- [Task brief]: Go through the entries below and copy each line containing the word "have".

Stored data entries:
--------------------
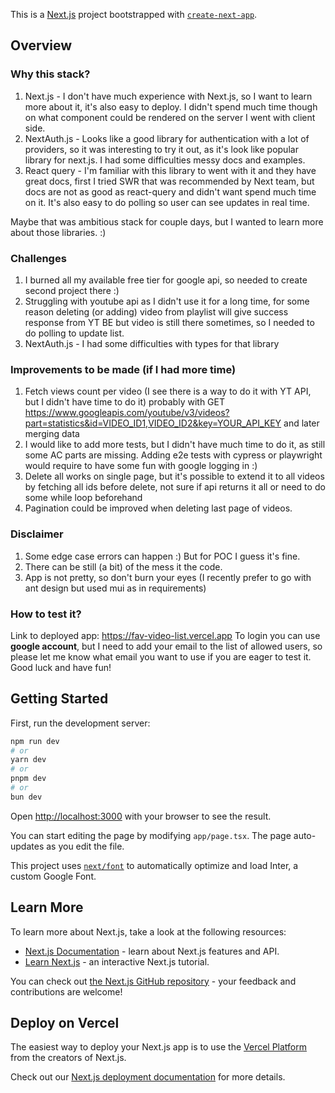 This is a [Next.js](https://nextjs.org/) project bootstrapped
with [`create-next-app`](https://github.com/vercel/next.js/tree/canary/packages/create-next-app).

## Overview

### Why this stack?

1. Next.js - I don't have much experience with Next.js, so I want to learn more about it, it's also easy to deploy. I
   didn't
   spend much time though on what component could be rendered on the server I went with client side.
2. NextAuth.js - Looks like a good library for authentication with a lot of providers, so it was interesting to try it
   out, as it's look like popular library for next.js. I had some difficulties messy docs and examples.
3. React query - I'm familiar with this library to went with it and they have great docs, first I tried SWR that was
   recommended by Next team, but docs are not as good as react-query and didn't want spend much time on it. It's also
   easy to do polling so user can see updates in real time.

Maybe that was ambitious stack for couple days, but I wanted to learn more about those libraries. :)

### Challenges

1. I burned all my available free tier for google api, so needed to create second project there :)
2. Struggling with youtube api as I didn't use it for a long time, for some reason deleting (or adding) video from
   playlist will
   give success response from YT BE but video is still there sometimes, so I needed to do polling to update list.
3. NextAuth.js - I had some difficulties with types for that library

### Improvements to be made (if I had more time)

1. Fetch views count per video (I see there is a way to do it with YT API, but I didn't have time to do it) probably
   with GET https://www.googleapis.com/youtube/v3/videos?part=statistics&id=VIDEO_ID1,VIDEO_ID2&key=YOUR_API_KEY and
   later merging data
2. I would like to add more tests, but I didn't have much time to do it, as still some AC parts are missing. Adding e2e
   tests with cypress or playwright would require to have some fun with google logging in :)
3. Delete all works on single page, but it's possible to extend it to all videos by fetching all ids before delete, not
   sure if api returns it all or need to do some while loop beforehand
4. Pagination could be improved when deleting last page of videos.

### Disclaimer 

1. Some edge case errors can happen :) But for POC I guess it's fine.
2. There can be still (a bit) of the mess it the code.
3. App is not pretty, so don't burn your eyes (I recently prefer to go with ant design but used mui as in requirements)

### How to test it?

Link to deployed app: https://fav-video-list.vercel.app
To login you can use **google account**, but I need to add your email to the list of allowed users, so please let me know
what email you want to use if you are eager to test it. Good luck and have fun!

## Getting Started

First, run the development server:

```bash
npm run dev
# or
yarn dev
# or
pnpm dev
# or
bun dev
```

Open [http://localhost:3000](http://localhost:3000) with your browser to see the result.

You can start editing the page by modifying `app/page.tsx`. The page auto-updates as you edit the file.

This project uses [`next/font`](https://nextjs.org/docs/basic-features/font-optimization) to automatically optimize and
load Inter, a custom Google Font.

## Learn More

To learn more about Next.js, take a look at the following resources:

- [Next.js Documentation](https://nextjs.org/docs) - learn about Next.js features and API.
- [Learn Next.js](https://nextjs.org/learn) - an interactive Next.js tutorial.

You can check out [the Next.js GitHub repository](https://github.com/vercel/next.js/) - your feedback and contributions
are welcome!

## Deploy on Vercel

The easiest way to deploy your Next.js app is to use
the [Vercel Platform](https://vercel.com/new?utm_medium=default-template&filter=next.js&utm_source=create-next-app&utm_campaign=create-next-app-readme)
from the creators of Next.js.

Check out our [Next.js deployment documentation](https://nextjs.org/docs/deployment) for more details.
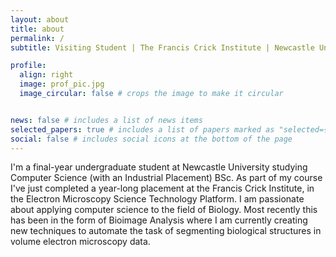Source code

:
 ```yaml
---
layout: about
title: about
permalink: /
subtitle: Visiting Student | The Francis Crick Institute | Newcastle University

profile:
  align: right
  image: prof_pic.jpg
  image_circular: false # crops the image to make it circular


news: false # includes a list of news items
selected_papers: true # includes a list of papers marked as "selected={true}"
social: false # includes social icons at the bottom of the page
---
```


I'm a final-year undergraduate student at Newcastle University studying Computer Science (with an Industrial Placement) BSc. 
As part of my course I've just completed a year-long placement at the Francis Crick Institute, in the 
Electron Microscopy Science Technology Platform. I am passionate about applying computer science to the field of Biology. 
Most recently this has been in the form of Bioimage Analysis where I am currently creating new techniques to automate the 
task of segmenting biological structures in volume electron microscopy data.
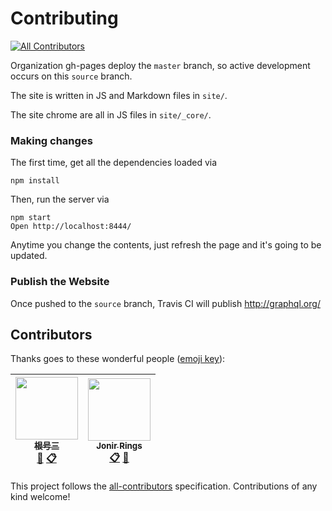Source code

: # Contributing
[![All Contributors](https://img.shields.io/badge/all_contributors-2-orange.svg?style=flat-square)](#contributors)

Organization gh-pages deploy the `master` branch, so active development occurs
on this `source` branch.

The site is written in JS and Markdown files in `site/`.

The site chrome are all in JS files in `site/_core/`.

### Making changes

The first time, get all the dependencies loaded via

```
npm install
```

Then, run the server via

```
npm start
Open http://localhost:8444/
```

Anytime you change the contents, just refresh the page and it's going to be updated.

### Publish the Website

Once pushed to the `source` branch, Travis CI will publish http://graphql.org/


## Contributors

Thanks goes to these wonderful people ([emoji key](https://github.com/kentcdodds/all-contributors#emoji-key)):

<!-- ALL-CONTRIBUTORS-LIST:START - Do not remove or modify this section -->
| [<img src="https://avatars2.githubusercontent.com/u/8622362?v=4" width="100px;"/><br /><sub>根号三</sub>](https://github.com/sqrthree)<br />[👀](#review-sqrthree "Reviewed Pull Requests") [📋](#eventOrganizing-sqrthree "Event Organizing") | [<img src="https://avatars0.githubusercontent.com/u/6275168?v=4" width="100px;"/><br /><sub>Jonir Rings</sub>](https://jonirrings.com/)<br />[📋](#eventOrganizing-jonirrings "Event Organizing") [👀](#review-jonirrings "Reviewed Pull Requests") |
| :---: | :---: |
<!-- ALL-CONTRIBUTORS-LIST:END -->

This project follows the [all-contributors](https://github.com/kentcdodds/all-contributors) specification. Contributions of any kind welcome!
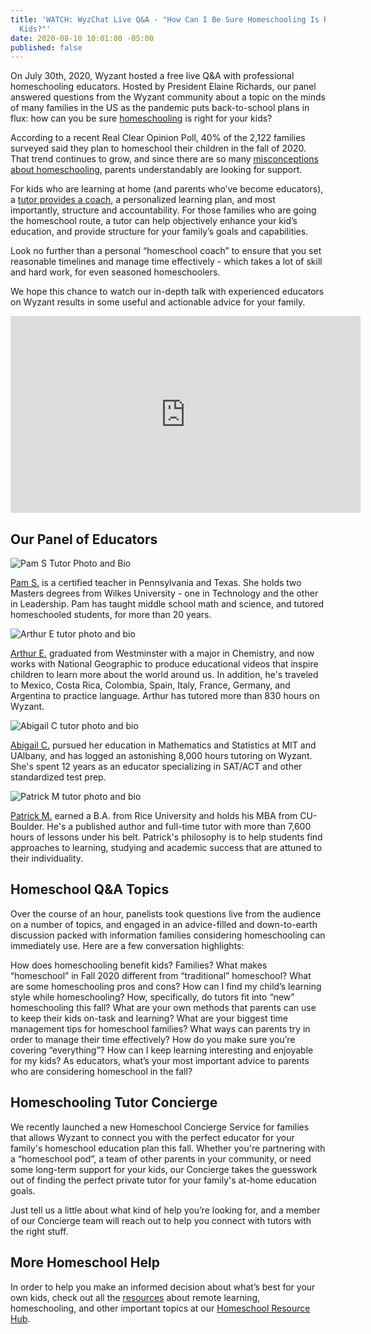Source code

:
 ```yaml
---
title: 'WATCH: WyzChat Live Q&A - "How Can I Be Sure Homeschooling Is Right for My
  Kids?"'
date: 2020-08-10 10:01:00 -05:00
published: false
---
```


On July 30th, 2020, Wyzant hosted a free live Q&A with professional homeschooling educators. Hosted by President Elaine Richards, our panel answered questions from the Wyzant community about a topic on the minds of many families in the US as the pandemic puts back-to-school plans in flux: how can you be sure [homeschooling](https://www.wyzant.com/blog/which-homeschool-approach-is-right-for-your-kids/) is right for your kids? 

According to a recent Real Clear Opinion Poll, 40% of the 2,122 families surveyed said they plan to homeschool their children in the fall of 2020. That trend continues to grow, and since there are so many [misconceptions about homeschooling](https://www.wyzant.com/blog/myths-about-homeschooling/), parents understandably are looking for support. 

For kids who are learning at home (and parents who’ve become educators), a [tutor provides a coach](https://www.wyzant.com/blog/tutoring-homeschool-help/), a personalized learning plan, and most importantly, structure and accountability. For those families who are going the homeschool route, a tutor can help objectively enhance your kid’s education, and provide structure for your family’s goals and capabilities. 

Look no further than a personal “homeschool coach” to ensure that you set reasonable timelines and manage time effectively - which takes a lot of skill and hard work, for even seasoned homeschoolers.

We hope this chance to watch our in-depth talk with experienced educators on Wyzant results in some useful and actionable advice for your family. 

<iframe width="560" height="315" src="https://www.youtube.com/embed/IB9zAbehjvQ" frameborder="0" allow="accelerometer; autoplay; encrypted-media; gyroscope; picture-in-picture" allowfullscreen></iframe>

## Our Panel of Educators

![Pam S Tutor Photo and Bio](/blog/uploads/HS%20Carousel%202.png)

[Pam S.](https://www.wyzant.com/match/tutor/87489653) is a certified teacher in Pennsylvania and Texas. She holds two Masters degrees from Wilkes University - one in Technology and the other in Leadership. Pam has taught middle school math and science, and tutored homeschooled students, for more than 20 years. 

![Arthur E tutor photo and bio](/blog/uploads/HS%20Carousel%203.png)

[Arthur E.](https://www.wyzant.com/match/tutor/76727080) graduated from Westminster with a major in Chemistry, and now works with National Geographic to produce educational videos that inspire children to learn more about the world around us. In addition, he's traveled to Mexico, Costa Rica, Colombia, Spain, Italy, France, Germany, and Argentina to practice language. Arthur has tutored more than 830 hours on Wyzant.

![Abigail C tutor photo and bio](/blog/uploads/HS%20Carousel%204.png)

[Abigail C.](https://www.wyzant.com/match/tutor/76077800) pursued her education in Mathematics and Statistics at MIT and UAlbany, and has logged an astonishing 8,000 hours tutoring on Wyzant. She's spent 12 years as an educator specializing in SAT/ACT and other standardized test prep.

![Patrick M tutor photo and bio](/blog/uploads/HS%20Carousel%205.png)

[Patrick M.](https://www.wyzant.com/match/tutor/78154630) earned a B.A. from Rice University and holds his MBA from CU-Boulder. He's a published author and full-time tutor with more than 7,600 hours of lessons under his belt. Patrick's philosophy is to help students find approaches to learning, studying and academic success that are attuned to their individuality. 

## Homeschool Q&A Topics

Over the course of an hour, panelists took questions live from the audience on a number of topics, and engaged in an advice-filled and down-to-earth discussion packed with information families considering homeschooling can immediately use. Here are a few conversation highlights:


How does homeschooling benefit kids? Families?
What makes “homeschool” in Fall 2020 different from “traditional” homeschool?
What are some homeschooling pros and cons?
How can I find my child’s learning style while homeschooling?
How, specifically, do tutors fit into “new” homeschooling this fall?
What are your own methods that parents can use to keep their kids on-task and learning?
What are your biggest time management tips for homeschool families? 
What ways can parents try in order to manage their time effectively?
How do you make sure you’re covering “everything”?
How can I keep learning interesting and enjoyable for my kids?
As educators, what’s your most important advice to parents who are considering homeschool in the fall?

## Homeschooling Tutor Concierge

We recently launched a new Homeschool Concierge Service for families that allows Wyzant to connect you with the perfect educator for your family's homeschool education plan this fall. Whether you're partnering with a “homeschool pod”, a team of other parents in your community, or need some long-term support for your kids, our Concierge takes the guesswork out of finding the perfect private tutor for your family's at-home education goals.

Just tell us a little about what kind of help you’re looking for, and a member of our Concierge team will reach out to help you connect with tutors with the right stuff. 

## More Homeschool Help

In order to help you make an informed decision about what’s best for your own kids, check out all the [resources](https://www.wyzant.com/blog/online-back-to-school-resources/) about remote learning, homeschooling, and other important topics at our [Homeschool Resource Hub](https://www.wyzant.com/blog/homeschool-resources/). 
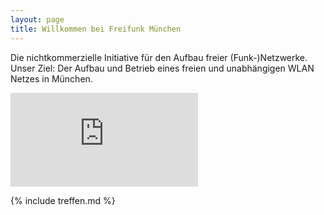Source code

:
 ```yaml
---
layout: page
title: Willkommen bei Freifunk München
---
```


Die nichtkommerzielle Initiative für den Aufbau freier (Funk-)Netzwerke.
Unser Ziel: Der Aufbau und Betrieb eines freien und unabhängigen WLAN Netzes in München.

<p style="text-align: center;">
    <div class='embed-container'><iframe src='http://player.vimeo.com/video/64814620' frameborder='0' webkitAllowFullScreen mozallowfullscreen allowFullScreen></iframe></div>
</p>

{% include treffen.md %}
--------------------
- [Reply]:
1. Next.js - I don't have much experience with Next.js, so I want to learn more about it, it's also easy to deploy. I
3. React query - I'm familiar with this library to went with it and they have great docs, first I tried SWR that was
1. Fetch views count per video (I see there is a way to do it with YT API, but I didn't have time to do it) probably
2. I would like to add more tests, but I didn't have much time to do it, as still some AC parts are missing. Adding e2e
   tests with cypress or playwright would require to have some fun with google logging in :)
what email you want to use if you are eager to test it. Good luck and have fun!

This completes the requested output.